**WORK TASK**
Your reply is to be the lines below, exactly as written, with images omitted.

**DATA FOR THIS EXERCISE**
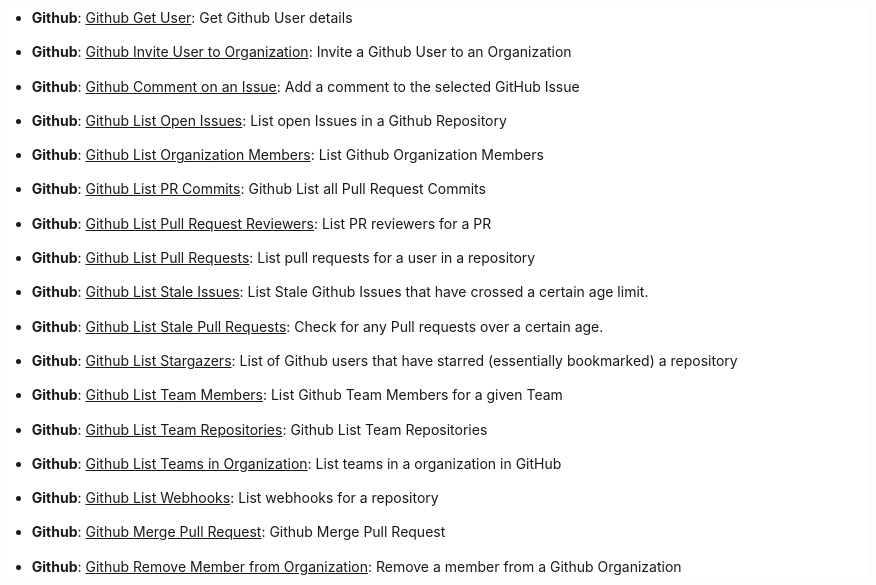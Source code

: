 * **Github**: [Github Get User](https://github.com/unskript/Awesome-CloudOps-Automation/tree/master/Github/legos/github_get_user/README.md): Get Github User details

* **Github**: [Github Invite User to Organization](https://github.com/unskript/Awesome-CloudOps-Automation/tree/master/Github/legos/github_invite_user_to_org/README.md): Invite a Github User to an Organization

* **Github**: [Github Comment on an Issue](https://github.com/unskript/Awesome-CloudOps-Automation/tree/master/Github/legos/github_issue_comment/README.md): Add a comment to the selected GitHub Issue

* **Github**: [Github List Open Issues](https://github.com/unskript/Awesome-CloudOps-Automation/tree/master/Github/legos/github_list_open_issues/README.md): List open Issues in a Github Repository

* **Github**: [Github List Organization Members](https://github.com/unskript/Awesome-CloudOps-Automation/tree/master/Github/legos/github_list_org_members/README.md): List Github Organization Members

* **Github**: [Github List PR Commits](https://github.com/unskript/Awesome-CloudOps-Automation/tree/master/Github/legos/github_list_pull_request_commits/README.md): Github List all Pull Request Commits

* **Github**: [Github List Pull Request Reviewers](https://github.com/unskript/Awesome-CloudOps-Automation/tree/master/Github/legos/github_list_pull_request_reviewers/README.md): List PR reviewers for a PR

* **Github**: [Github List Pull Requests](https://github.com/unskript/Awesome-CloudOps-Automation/tree/master/Github/legos/github_list_pull_requests/README.md): List pull requests for a user in a repository

* **Github**: [Github List Stale Issues](https://github.com/unskript/Awesome-CloudOps-Automation/tree/master/Github/legos/github_list_stale_issues/README.md): List Stale Github Issues that have crossed a certain age limit.

* **Github**: [Github List Stale Pull Requests](https://github.com/unskript/Awesome-CloudOps-Automation/tree/master/Github/legos/github_list_stale_pull_requests/README.md): Check for any Pull requests over a certain age. 

* **Github**: [Github List Stargazers](https://github.com/unskript/Awesome-CloudOps-Automation/tree/master/Github/legos/github_list_stargazers/README.md): List of Github users that have starred (essentially bookmarked) a repository

* **Github**: [Github List Team Members](https://github.com/unskript/Awesome-CloudOps-Automation/tree/master/Github/legos/github_list_team_members/README.md): List Github Team Members for a given Team

* **Github**: [Github List Team Repositories](https://github.com/unskript/Awesome-CloudOps-Automation/tree/master/Github/legos/github_list_team_repos/README.md): Github List Team Repositories

* **Github**: [Github List Teams in Organization](https://github.com/unskript/Awesome-CloudOps-Automation/tree/master/Github/legos/github_list_teams_in_org/README.md): List teams in a organization in GitHub

* **Github**: [Github List Webhooks](https://github.com/unskript/Awesome-CloudOps-Automation/tree/master/Github/legos/github_list_webhooks/README.md): List webhooks for a repository

* **Github**: [Github Merge Pull Request](https://github.com/unskript/Awesome-CloudOps-Automation/tree/master/Github/legos/github_merge_pull_request/README.md): Github Merge Pull Request

* **Github**: [Github Remove Member from Organization](https://github.com/unskript/Awesome-CloudOps-Automation/tree/master/Github/legos/github_remove_member_from_org/README.md): Remove a member from a Github Organization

**WRITTEN REPLY**
Source code

: * **Github**: [Github Get User](https://github.com/unskript/Awesome-CloudOps-Automation/tree/master/Github/legos/github_get_user/README.md): Get Github User details

* **Github**: [Github Invite User to Organization](https://github.com/unskript/Awesome-CloudOps-Automation/tree/master/Github/legos/github_invite_user_to_org/README.md): Invite a Github User to an Organization

* **Github**: [Github Comment on an Issue](https://github.com/unskript/Awesome-CloudOps-Automation/tree/master/Github/legos/github_issue_comment/README.md): Add a comment to the selected GitHub Issue

* **Github**: [Github List Open Issues](https://github.com/unskript/Awesome-CloudOps-Automation/tree/master/Github/legos/github_list_open_issues/README.md): List open Issues in a Github Repository

* **Github**: [Github List Organization Members](https://github.com/unskript/Awesome-CloudOps-Automation/tree/master/Github/legos/github_list_org_members/README.md): List Github Organization Members

* **Github**: [Github List PR Commits](https://github.com/unskript/Awesome-CloudOps-Automation/tree/master/Github/legos/github_list_pull_request_commits/README.md): Github List all Pull Request Commits

* **Github**: [Github List Pull Request Reviewers](https://github.com/unskript/Awesome-CloudOps-Automation/tree/master/Github/legos/github_list_pull_request_reviewers/README.md): List PR reviewers for a PR

* **Github**: [Github List Pull Requests](https://github.com/unskript/Awesome-CloudOps-Automation/tree/master/Github/legos/github_list_pull_requests/README.md): List pull requests for a user in a repository

* **Github**: [Github List Stale Issues](https://github.com/unskript/Awesome-CloudOps-Automation/tree/master/Github/legos/github_list_stale_issues/README.md): List Stale Github Issues that have crossed a certain age limit.

* **Github**: [Github List Stale Pull Requests](https://github.com/unskript/Awesome-CloudOps-Automation/tree/master/Github/legos/github_list_stale_pull_requests/README.md): Check for any Pull requests over a certain age. 

* **Github**: [Github List Stargazers](https://github.com/unskript/Awesome-CloudOps-Automation/tree/master/Github/legos/github_list_stargazers/README.md): List of Github users that have starred (essentially bookmarked) a repository

* **Github**: [Github List Team Members](https://github.com/unskript/Awesome-CloudOps-Automation/tree/master/Github/legos/github_list_team_members/README.md): List Github Team Members for a given Team

* **Github**: [Github List Team Repositories](https://github.com/unskript/Awesome-CloudOps-Automation/tree/master/Github/legos/github_list_team_repos/README.md): Github List Team Repositories

* **Github**: [Github List Teams in Organization](https://github.com/unskript/Awesome-CloudOps-Automation/tree/master/Github/legos/github_list_teams_in_org/README.md): List teams in a organization in GitHub

* **Github**: [Github List Webhooks](https://github.com/unskript/Awesome-CloudOps-Automation/tree/master/Github/legos/github_list_webhooks/README.md): List webhooks for a repository

* **Github**: [Github Merge Pull Request](https://github.com/unskript/Awesome-CloudOps-Automation/tree/master/Github/legos/github_merge_pull_request/README.md): Github Merge Pull Request

* **Github**: [Github Remove Member from Organization](https://github.com/unskript/Awesome-CloudOps-Automation/tree/master/Github/legos/github_remove_member_from_org/README.md): Remove a member from a Github Organization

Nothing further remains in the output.